# Netflix "sleeper hits"-- movies you never heard of



## Dusky Beauty (Jan 4, 2012)

Here's another good idea for a movie thread...

How about movies you spotted on Netflix or Amazon Prime you *never heard of* but decided to try out on a lark... and were blown away with how good a movie it was? 

For us, it was most recently "The Cockeyed Cowboys of Calico County".

It was a hilarious western from 1970 in which the town blacksmith sends his life savings away to a mail order bride he's been writing letters to in Chicago for train fare. 
She never shows, and humiliated from being taken in by what is now obviously a scam, he resolves to leave town. The town, unwilling to lose the only blacksmith in 100 miles hatches a scheme to keep him in town long enough to change his mind.


----------



## emdeengee (Apr 20, 2010)

Red Hill. It is an Australian film - a quite violent thriller but unexpectedly good.


----------



## DaleK (Sep 23, 2004)

Not a movie, but 13 episodes of Terra Nova.

Not nearly as many choices on Netflix in Canada.


----------



## Dusky Beauty (Jan 4, 2012)

DaleK said:


> Not a movie, but 13 episodes of Terra Nova.
> 
> Not nearly as many choices on Netflix in Canada.
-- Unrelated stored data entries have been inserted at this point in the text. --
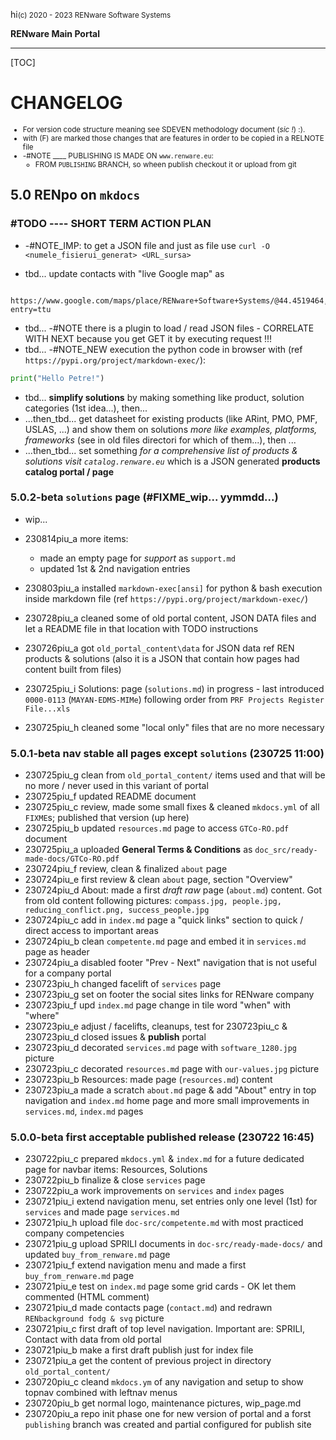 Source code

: hi<small>(c) 2020 - 2023 RENware Software Systems</small>

**RENware Main Portal**

***

[TOC]

# CHANGELOG

<small>

* For version code structure meaning see SDEVEN methodology document (*sic !*) :).
* with (F) are marked those changes that are features in order to be copied in a RELNOTE file
* -#NOTE ____ PUBLISHING IS MADE ON `www.renware.eu`:
    * FROM `PUBLISHING` BRANCH, so wheen publish checkout it or upload from git
</small>





## 5.0 RENpo on `mkdocs`


### #TODO ---- SHORT TERM ACTION PLAN

* -#NOTE_IMP: to get a JSON file and just as file use `curl -O <numele_fisierui_generat> <URL_sursa>`

* tbd... update contacts with "live Google map" as
```
  https://www.google.com/maps/place/RENware+Software+Systems/@44.4519464,26.0751612,17z/data=!4m14!1m7!3m6!1s0x40b2013b07bb7829:0x4462bb2d41149c9a!2sRENware+Software+Systems!8m2!3d44.4519426!4d26.0777361!16s%2Fg%2F11lgxx22nz!3m5!1s0x40b2013b07bb7829:0x4462bb2d41149c9a!8m2!3d44.4519426!4d26.0777361!16s%2Fg%2F11lgxx22nz?entry=ttu
```

* tbd... -#NOTE there is a plugin to load / read JSON files - CORRELATE WITH NEXT because you get GET it by executing request !!!
* tbd... -#NOTE_NEW execution the python code in browser with (ref `https://pypi.org/project/markdown-exec/`):
```python exec="on"
print("Hello Petre!")
```


* tbd... **simplify solutions** by making something like product, solution categories (1st idea...), then...
* ...then_tbd... get datasheet for existing products (like ARint, PMO, PMF, USLAS, ...) and show them on solutions *more like examples, platforms, frameworks* (see in old files directori for which of them...), then ...
* ...then_tbd... set something *for a comprehensive list of products & solutions visit `catalog.renware.eu`* which is a JSON generated **products catalog portal / page**







### 5.0.2-beta `solutions` page (#FIXME_wip... yymmdd...)

* wip...

* 230814piu_a more items:
    * made an empty page for *support* as `support.md`
    * updated 1st & 2nd navigation entries
* 230803piu_a installed `markdown-exec[ansi]` for python & bash execution inside markdown file (ref `https://pypi.org/project/markdown-exec/`)
* 230728piu_a cleaned some of old portal content, JSON DATA files and let a README file in that location with TODO instructions
* 230726piu_a got `old_portal_content\data` for JSON data ref REN products & solutions (also it is a JSON that contain how pages had content built from files)
* 230725piu_i Solutions: page (`solutions.md`) in progress - last introduced `0000-0113` (`MAYAN-EDMS-MIMe`) following order from `PRF Projects Register File...xls`
* 230725piu_h cleaned some "local only" files that are no more necessary




### 5.0.1-beta nav stable all pages except `solutions` (230725 11:00)

* 230725piu_g clean from `old_portal_content/` items used and that will be no more / never used in this variant of portal
* 230725piu_f updated README document
* 230725piu_c review, made some small fixes & cleaned `mkdocs.yml` of all `FIXME`s; published that version (up here)
* 230725piu_b updated `resources.md` page to access `GTCo-RO.pdf` document
* 230725piu_a uploaded **General Terms & Conditions** as `doc_src/ready-made-docs/GTCo-RO.pdf`
* 230724piu_f review, clean & finalized `about` page
* 230724piu_e first review & clean `about` page, section "Overview"
* 230724piu_d About: made a first *draft raw* page (`about.md`) content. Got from old content following pictures: `compass.jpg, people.jpg, reducing_conflict.png, success_people.jpg`
* 230724piu_c add in `index.md` page a "quick links" section to quick / direct access to important areas
* 230724piu_b clean `competente.md` page and embed it in `services.md` page as header
* 230724piu_a disabled footer "Prev - Next" navigation that is not useful for a company portal
* 230723piu_h changed facelift of `services` page
* 230723piu_g set on footer the social sites links for RENware company
* 230723piu_f upd `index.md` page change in tile word "when" with "where"
* 230723piu_e adjust / facelifts, cleanups, test for 230723piu_c & 230723piu_d closed issues & **publish** portal
* 230723piu_d decorated `services.md` page with `software_1280.jpg` picture
* 230723piu_c decorated `resources.md` page with `our-values.jpg` picture
* 230723piu_b Resources: made page (`resources.md`) content
* 230723piu_a made a scratch `about.md` page & add "About" entry in top navigation and `index.md` home page and more small improvements in `services.md`, `index.md` pages




### 5.0.0-beta first acceptable published release (230722 16:45)

* 230722piu_c prepared `mkdocs.yml` & `index.md` for a future dedicated page for navbar items: Resources, Solutions
* 230722piu_b finalize & close `services` page
* 230722piu_a work improvements on `services` and `index` pages
* 230721piu_i extend navigation menu, set entries only one level (1st) for `services` and made page `services.md`
* 230721piu_h upload file `doc-src/competente.md` with most practiced company competencies
* 230721piu_g upload SPRILI documents in `doc-src/ready-made-docs/` and updated `buy_from_renware.md` page
* 230721piu_f extend navigation menu and made a first `buy_from_renware.md` page
* 230721piu_e test on `index.md` page some grid cards - OK let them commented (HTML comment)
* 230721piu_d made contacts page (`contact.md`) and redrawn `RENbackground fodg & svg` picture
* 230721piu_c first draft of top level navigation. Important are: SPRILI, Contact with data from old portal
* 230721piu_b make a first draft publish just for index file
* 230721piu_a get the content of previous project in directory `old_portal_content/`
* 230720piu_c cleand `mkdocs.ym` of any navigation and setup to show topnav combined with leftnav menus
* 230720piu_b get normal logo, maintenance pictures, wip_page.md
* 230720piu_a repo init phase one for new version of portal and a forst `publishing` branch was created and partial configured for publish site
Yeah, I agree, Terra Nova was surprisingly excellent. I didn't have high hopes for all the hype it got.


----------



## Pigeon Lady (Apr 4, 2004)

If you don't mind sub titles, this Chinese movie, AFTERSHOCK was riveting! 
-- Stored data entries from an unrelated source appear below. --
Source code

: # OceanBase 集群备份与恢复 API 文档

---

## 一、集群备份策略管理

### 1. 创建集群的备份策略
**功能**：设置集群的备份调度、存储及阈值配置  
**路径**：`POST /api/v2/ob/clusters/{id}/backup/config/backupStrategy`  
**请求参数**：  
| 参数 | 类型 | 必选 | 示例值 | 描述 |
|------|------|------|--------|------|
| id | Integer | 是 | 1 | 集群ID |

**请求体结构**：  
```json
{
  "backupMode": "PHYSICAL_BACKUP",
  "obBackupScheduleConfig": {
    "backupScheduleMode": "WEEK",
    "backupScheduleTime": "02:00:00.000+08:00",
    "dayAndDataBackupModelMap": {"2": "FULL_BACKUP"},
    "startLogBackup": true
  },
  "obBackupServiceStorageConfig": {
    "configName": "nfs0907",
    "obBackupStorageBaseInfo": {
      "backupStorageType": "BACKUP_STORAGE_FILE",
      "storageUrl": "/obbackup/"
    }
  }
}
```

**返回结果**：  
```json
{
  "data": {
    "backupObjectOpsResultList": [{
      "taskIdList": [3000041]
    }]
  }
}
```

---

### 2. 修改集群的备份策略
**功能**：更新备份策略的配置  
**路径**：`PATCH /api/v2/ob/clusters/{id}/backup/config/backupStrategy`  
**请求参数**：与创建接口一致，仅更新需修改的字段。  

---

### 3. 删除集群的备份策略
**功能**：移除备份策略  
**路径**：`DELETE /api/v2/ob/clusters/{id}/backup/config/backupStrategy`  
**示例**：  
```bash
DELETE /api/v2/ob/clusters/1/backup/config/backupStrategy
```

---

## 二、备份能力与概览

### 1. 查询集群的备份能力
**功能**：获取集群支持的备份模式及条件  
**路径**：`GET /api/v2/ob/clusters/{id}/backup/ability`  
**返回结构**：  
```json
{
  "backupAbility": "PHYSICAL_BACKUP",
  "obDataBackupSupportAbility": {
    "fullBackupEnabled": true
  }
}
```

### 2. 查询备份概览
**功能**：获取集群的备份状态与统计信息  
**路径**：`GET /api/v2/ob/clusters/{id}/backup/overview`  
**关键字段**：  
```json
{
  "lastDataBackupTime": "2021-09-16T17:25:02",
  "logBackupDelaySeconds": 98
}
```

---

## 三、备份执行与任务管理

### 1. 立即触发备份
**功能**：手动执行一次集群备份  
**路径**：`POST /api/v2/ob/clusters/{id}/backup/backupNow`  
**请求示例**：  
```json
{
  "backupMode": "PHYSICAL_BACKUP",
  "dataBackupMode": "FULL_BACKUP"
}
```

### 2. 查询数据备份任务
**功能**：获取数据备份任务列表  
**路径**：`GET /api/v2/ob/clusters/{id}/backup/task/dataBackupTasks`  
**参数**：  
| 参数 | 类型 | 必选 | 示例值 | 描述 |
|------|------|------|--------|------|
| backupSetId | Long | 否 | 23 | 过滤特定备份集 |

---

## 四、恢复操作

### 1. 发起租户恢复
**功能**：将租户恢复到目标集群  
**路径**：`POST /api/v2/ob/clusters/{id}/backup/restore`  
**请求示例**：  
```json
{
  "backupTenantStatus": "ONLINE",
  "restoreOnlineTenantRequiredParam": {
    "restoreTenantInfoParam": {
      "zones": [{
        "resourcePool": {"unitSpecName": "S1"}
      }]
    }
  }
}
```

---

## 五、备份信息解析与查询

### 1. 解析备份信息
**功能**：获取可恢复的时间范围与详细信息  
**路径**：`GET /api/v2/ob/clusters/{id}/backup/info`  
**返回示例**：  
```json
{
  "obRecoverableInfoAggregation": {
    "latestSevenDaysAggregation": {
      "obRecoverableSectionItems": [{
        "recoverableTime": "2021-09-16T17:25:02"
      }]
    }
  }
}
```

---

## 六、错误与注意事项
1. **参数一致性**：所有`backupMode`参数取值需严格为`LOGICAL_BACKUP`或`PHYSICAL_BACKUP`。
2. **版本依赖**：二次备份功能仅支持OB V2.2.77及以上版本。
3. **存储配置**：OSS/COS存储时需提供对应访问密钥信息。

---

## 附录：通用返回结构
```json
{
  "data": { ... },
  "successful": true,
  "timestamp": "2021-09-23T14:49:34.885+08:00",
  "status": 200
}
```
After a huge earthquake (a real event, 1976) two little siblings are found alive in the rubble. Due to the precarious conditions, only one can be saved. The mother has to decide which one to save and which one to let die. However, the child left behind doesn't die. 

It's a really great movie.


http://movies.netflix.com/WiMovie/Aftershock/70153546?trkid=2361637


Pauline


----------



## vicker (Jul 11, 2003)

Oh man, I have hundreds. Check out the S. Korean film Castaway on the Moon, and the Irish film 48 Angles.


----------



## Otter (Jan 15, 2008)

Another great subtitle one is the German film 7 Dwarves. 
DH and I laughed so hard we had to watch it twice - we were laughing too hard to read all the subtitles the first time.


----------



## Ramblin Wreck (Jun 10, 2005)

If you don't mind the subtitles, Das Boot, Diabolique, and the Swedish version of The Girl with the Dragon Tatoo are great.


----------



## Lazaryss (Jul 28, 2012)

I would highly recommend Snow White: A Tale of Terror. We were looking for a quick terrible movie to watch and laugh at, but this movie, starring Sigourney Weaver, was actually really good.


----------



## J.T.M. (Mar 2, 2008)

I just went 18 yrs. without tv , so for me its shows instead of movies.
Arrested development ... OMG is that ever funny .
Firefly ... space age type series .
Family guy ... @[email protected] 
South Park ,,, @[email protected] x 10 
Madmen ... Set in the 60s when ciggs, booze and the maltreatment of women was fashionable .
Raising hope ... My God that little girl is a charmer .
Oz ... Weird seeing male nudity on display . 
The office ... I think Jim and Pam may get a spin off 


Im not sure which these are on , hulu or netflix ...


----------



## suzyhomemaker09 (Sep 24, 2004)

Ramblin Wreck If you don't mind the subtitles, the Swedish version of The Girl with the Dragon Tatoo are great.
That is the original....

J.T.M.	
Arrested development ... OMG is that ever funny .
Firefly ... space age type series .
Family guy ... @[email protected] 
South Park ,,, @[email protected] x 10 
Madmen ... Set in the 60s when ciggs, booze and the maltreatment of women was fashionable .
Raising hope ... My God that little girl is a charmer .
Oz ... Weird seeing male nudity on display . 
The office ... I think Jim and Pam may get a spin off 

We love Arrested Development
Firefly
Southpark...meh..it's getting old much like the Simpsons
Madmen keeps winning awards and is very well done
Raising Hope is great until hmm...maybe toward the end of season 2?
Oz...never appealed but hear it is a well done show
The office..is an Americanized version of an UK series....doubt it will survive a spin off...IMHO it dropped quality with the loss of Steve Carrell

Can post later things we love and watch.


----------



## Maura (Jun 6, 2004)

The series Firefly (I think that's the name), also a movie
Mac, starring (written by, directed by, produced by) John Torturro


----------



## Shygal (May 26, 2003)

Ink...


----------



## thesedays (Feb 25, 2011)

I recently saw a great movie from the late 1970s called "Being There". It was fantastic! It also won at least one Oscar, as I found out in the extras. There was an interview with Illeana Douglas; the Oscar winner was her grandfather, Melvyn Douglas.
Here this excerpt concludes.